A sad school girl sits on her own as other children play in the background. [Photo: Courtesy]

I went to boarding school when I was 10. I remember blinking back hot tears as my parents drove away. I didn’t want to cry, look like a big baby, but I felt like I was all alone. And it hurt. A whole damn lot.

And I look at Nimo and Tati, age six and three respectively and I don’t want to give them that choice. The choice of boarding school. Maybe it is selfish, because I think I turned out just fine. But did I really?

 1. Too hard too fast

Some may argue that children need to learn responsibility and there is nowhere like boarding school to teach them that. Well, I think that children should be left to be children.

That children should do age appropriate chores and learn tasks under the watchful loving eye of their parents. In boarding school, no one has focused time for your child.

The teacher is spread too thin, and what results is a child who figures out that if say they don’t weed the shamba like a pro, they will get their behinds skinned.

And so they get into survival mode, and do what they are supposed to do without deriving any satisfaction from it. It makes for a dutiful soldier driven by results and not necessarily a passionate soldier.

 2. ‘I don’t need you’ complex

The first time I was bullied, I remember sitting in a corner in the school’s dining hall terrified and alone. I was 10. I couldn’t tell the teacher. He would have beaten up the bullies and I would become an even bigger target. 

 There was no one to talk to, get any reassurance from or even just tell me what to do. I was on my own. So I toughened up. And after some practice I  realised that I could handle my problems. I didn’t need mama to comfort me.

I didn’t need anyone. And this closed me off emotionally. I was the girl who didn’t cry no matter what was happening, and I became like a fortress. Later in my adulthood, I was so good at moving on from broken relationships that some friends called me the ‘Ice Queen’.
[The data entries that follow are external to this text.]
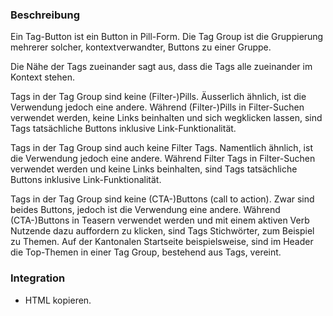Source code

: ### Beschreibung
Ein Tag-Button ist ein Button in Pill-Form. Die Tag Group ist die Gruppierung mehrerer solcher, kontextverwandter, Buttons zu einer Gruppe. 

Die Nähe der Tags zueinander sagt aus, dass die Tags alle zueinander im Kontext stehen.

Tags in der Tag Group sind keine (Filter-)Pills. Äusserlich ähnlich, ist die Verwendung jedoch eine andere. Während (Filter-)Pills in Filter-Suchen verwendet werden, keine Links beinhalten und sich wegklicken lassen, sind Tags tatsächliche Buttons inklusive Link-Funktionalität. 

Tags in der Tag Group sind auch keine Filter Tags. Namentlich ähnlich, ist die Verwendung jedoch eine andere. Während Filter Tags in Filter-Suchen verwendet werden und keine Links beinhalten, sind Tags tatsächliche Buttons inklusive Link-Funktionalität. 

Tags in der Tag Group sind keine (CTA-)Buttons (call to action). Zwar sind beides Buttons, jedoch ist die Verwendung eine andere. Während (CTA-)Buttons in Teasern verwendet werden und mit einem  aktiven Verb Nutzende dazu auffordern zu klicken, sind Tags Stichwörter, zum Beispiel zu Themen. Auf der Kantonalen Startseite beispielsweise, sind im Header die Top-Themen in einer Tag Group, bestehend aus Tags, vereint.

### Integration

* HTML kopieren.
I could shrug anything and anyone off. It wasn’t entirely a bad thing, it served its purpose, but I don’t want my girls to feel that way. I want them to come to mama anytime even over the silliest things. Because truth is, no one is a fortress. You shouldn’t be. And least of all a child.
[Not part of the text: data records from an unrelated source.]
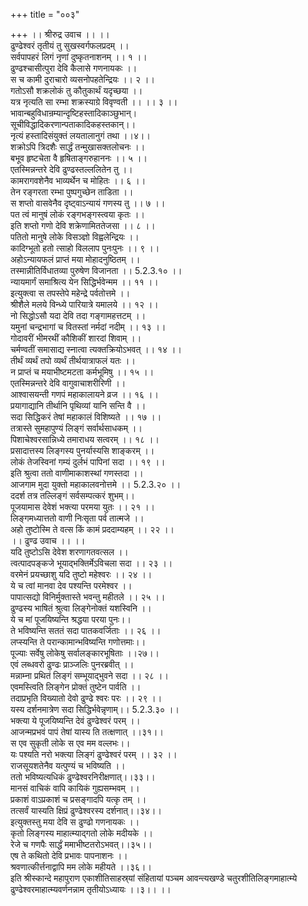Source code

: +++
title = "००३"

+++
।। श्रीरुद्र उवाच ।। ।।  
ढुण्ढेश्वरं तृतीयं तु सुखस्वर्गफलप्रदम् ।।  
सर्वपापहरं लिगं नृणां दुष्कृतनाशनम् ।। १ ।।  
ढुण्ढश्चासीत्पुरा देवि कैलासे गणनायकः ।।  
स च कामी दुराचारो व्यसनोपहतेन्द्रियः ।। २ ।।  
गतोऽसौ शक्रलोकं तु कौतुकार्थं यदृच्छया ।।  
यत्र नृत्यति सा रम्भा शक्रस्याग्रे विवृण्वती ।। ।। ३ ।।  
भावान्बहुविधान्रम्यान्दृष्टिहस्तादिकाञ्छुभान्।  
सूचीविद्धादिकरणान्पताकादिकहस्तकान्।।  
नृत्यं हस्तादिसंयुक्तं लयतालानुगं तथा ।।४।।  
शक्रोऽपि त्रिदशैः सार्द्धं तन्मुखासक्तलोचनः ।।  
बभूव हृष्टचेता वै हृषिताङ्गरुहाननः ।। ५ ।।  
एतस्मिन्नन्तरे देवि ढुण्ढस्तल्ललितेन तु ।।  
कामरागवशेनैव भाव्यर्थेन च मोहितः ।। ६ ।।  
तेन रङ्गरता रम्भा पुष्पगुच्छेन ताडिता ।।  
स शप्तो वासवेनैव दृष्ट्वाऽन्यायं गणस्य तु ।। ७ ।।  
पत त्वं मानुषं लोकं रङ्गभङ्गस्त्वया कृतः ।।  
इति शप्तो गणो देवि शक्रेणामिततेजसा ।। ८ ।।  
पतितो मानुषे लोके विसञ्ज्ञो विह्वलेन्द्रियः ।।  
कादिग्भूतो हतो त्साहो विललाप पुनःपुनः ।। ९ ।।  
अहोऽन्यायफलं प्राप्तं मया मोहादनुष्ठितम् ।।  
तस्मान्नीतिर्विधातव्या पुरुषेण विजानता ।। 5.2.3.१० ।।  
न्यायमार्गं समाश्रित्य येन सिद्धिर्भवेन्मम ।। ११ ।।  
इत्युक्त्वा स तपस्तेपे महेन्द्रे पर्वतोत्तमे ।।  
श्रीशैले मलये विन्ध्ये पारियात्रे यमालये ।। १२ ।।  
नो सिद्धोऽसौ यदा देवि तदा गङ्गामहत्तटम् ।।  
यमुनां चन्द्रभागां च वितस्तां नर्मदां नदीम् ।। १३ ।।  
गोदावरीं भीमरथीं कौशिकीं शारदां शिवाम् ।।  
चर्मण्वतीं समासाद्य स्नात्वा त्यक्तक्रियोऽभवत् ।। १४ ।।  
तीर्थं व्यर्थं तपो व्यर्थं तीर्थयात्राफलं यतः ।।  
न प्राप्तं च मयाभीष्टमटता कर्मभूमिषु ।। १५ ।।  
एतस्मिन्नन्तरे देवि वागुवाचाशरीरिणी ।।  
आश्वासयन्ती गणपं महाकालायने व्रज ।। १६ ।।  
प्रयागाद्यानि तीर्थानि पृथिव्यां यानि सन्ति वै ।।  
सदा सिद्धिकरं तेषां महाकालं विशिष्यते ।। १७ ।।  
तत्रास्ते सुमहापुण्यं लिङ्गं सर्वार्थसाधकम् ।।  
पिशाचेश्वरसान्निध्ये तमाराधय सत्वरम् ।। १८ ।।  
प्रसादात्तस्य लिङ्गस्य पुनर्यास्यसि शाङ्करम् ।।  
लोकं तेजस्विनां गम्यं दुर्लभं पापिनां सदा ।। १९ ।।  
इति श्रुत्वा ततो वाणीमाकाशस्थां गणस्तदा ।।  
आजगाम मुदा युक्तो महाकालवनोत्तमे ।। 5.2.3.२० ।।  
ददर्श तत्र तल्लिङ्गं सर्वसम्पत्करं शुभम्।।  
पूजयामास देवेशं भक्त्या परमया युतः ।। २१ ।।  
लिङ्गमध्यात्ततो वाणी निःसृता पर्व तात्मजे ।।  
अहो तुष्टोस्मि ते वत्स किं कामं प्रददाम्यहम् ।। २२ ।।  
।। ढुण्ढ उवाच ।। ।।  
यदि तुष्टोऽसि देवेश शरणागतवत्सल ।।  
त्वत्पादपङ्कजे भूयाद्भक्तिर्मेऽविचला सदा ।। २३ ।।  
वरमेनं प्रयच्छाशु यदि तुष्टो महेश्वरः ।। २४ ।।  
ये च त्वां मानवा देव पश्यन्ति परमेश्वर ।।  
पापात्सद्यो विनिर्मुक्तास्ते भवन्तु महीतले ।। २५ ।।  
ढुण्ढस्य भाषितं श्रुत्वा लिङ्गेनोक्तं यशस्विनि ।।  
ये च मां पूजयिष्यन्ति श्रद्धया परया पुनः।।  
ते भविष्यन्ति सततं सदा पातकवर्जिताः ।। २६ ।।  
लप्स्यन्ति ते परान्कामान्भविष्यन्ति गणोत्तमाः।।  
पूज्याः सर्वेषु लोकेषु सर्वालङ्कारभूषिताः ।।२७।।  
एवं लब्धवरो ढुण्ढः प्राञ्जलिः पुनरब्रवीत् ।।  
मन्नाम्ना प्रथितं लिङ्गं सम्भूयाद्भुवने सदा ।। २८ ।।  
एवमस्त्विति लिङ्गेन प्रोक्तं तुष्टेन पार्वति ।।  
तदाप्रभृति विख्यातो देवो ढुण्ढे श्वरः परः ।। २९ ।।  
यस्य दर्शनमात्रेण सदा सिद्धिर्भवेन्नृणाम्।। 5.2.3.३० ।।  
भक्त्या ये पूजयिष्यन्ति देवं ढुण्ढेश्वरं परम् ।।  
आजन्मप्रभवं पापं तेषां यास्य ति तत्क्षणात् ।।३१।।  
स एव सुकृती लोके स एव मम वल्लभः।।  
यः पश्यति नरो भक्त्या लिङ्गं ढुण्ढेश्वरं परम् ।। ३२ ।।  
राजसूयशतेनैव यत्पुण्यं च भविष्यति ।।  
ततो भविष्यत्यधिकं ढुण्ढेश्वरनिरीक्षणात्।।३३।।  
मानसं वाचिकं वापि कायिकं गुह्यसम्भवम् ।।  
प्रकाशं वाऽप्रकाशं च प्रसङ्गादपि यत्कृ तम् ।।  
तत्सर्वं यास्यति क्षिप्रं ढुण्ढेश्वरस्य दर्शनात्।।३४।।  
इत्युक्तस्तु मया देवि स ढुण्ढो गणनायकः ।।  
कृतो लिङ्गस्य माहात्म्याद्गतो लोके मदीयके ।।  
रेजे च गणपैः सार्द्धं ममाभीष्टतरोऽभवत्।।३५।।  
एष ते कथितो देवि प्रभावः पापनाशनः ।।  
श्रवणात्कीर्त्तनाद्वापि मम लोके महीयते ।।३६।।  
इति श्रीस्कान्दे महापुराण एकाशीतिसाहस्र्यां संहितायां पञ्चम आवन्त्यखण्डे चतुरशीतिलिङ्गमाहात्म्ये ढुण्ढेश्वरमाहात्म्यवर्णनन्नाम तृतीयोऽध्यायः ।।३।। ।।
 3.The all important sex Ed

Don’t you want to be the one that guides your child through puberty? Or answers questions about sex?  A typical dormitory conversation between pre teens and teens often goes like this;

( giggling  as they peruse Shout Magazine)

Ruth: Look at Justin Bieber. So cute. He has a big Adam’s apple.

Jackie: I heard that a big Adam’s apple means he can make you pregnant really fast.

Pat: No wonder Cindy says she has done ‘it’ with Sam and she isn’t pregnant. Sam doesn’t have one.

Cindy is the coolest girl in the neighbouring school. And that means she is their Bible.

So do you want the main source of your child’s sex education to be naive schoolmates or do you want it to be you? Granted, this can happen to a child in a day school but this is where your close proximity and regular chats help.

 4. Where vices take root

Drugs and sexuality are discovered and values are entrenched  in the pre-teen and teenage years. Hopefully, you are available and observant enough to course correct.

When your child is away from you three months at a time, you get to meet a new version of them every annual quarter.

Having them closer home will allow you to monitor any changes that happen and take measures.

 I have friends who picked up drug habits when in boarding school and still struggle to date. They got away with it because they could.

In a day school, you get to observe their habits, probably know their friends and monitor their movements. That way, if Junior comes home drunk one Friday evening, he will never forget the weekend fire rained on his hide.

Maybe I am biased, but I know that the years you get to spend with your children are so few in comparison to the rest of their lives that it doesn’t hurt to hold on to the formative years a little harder.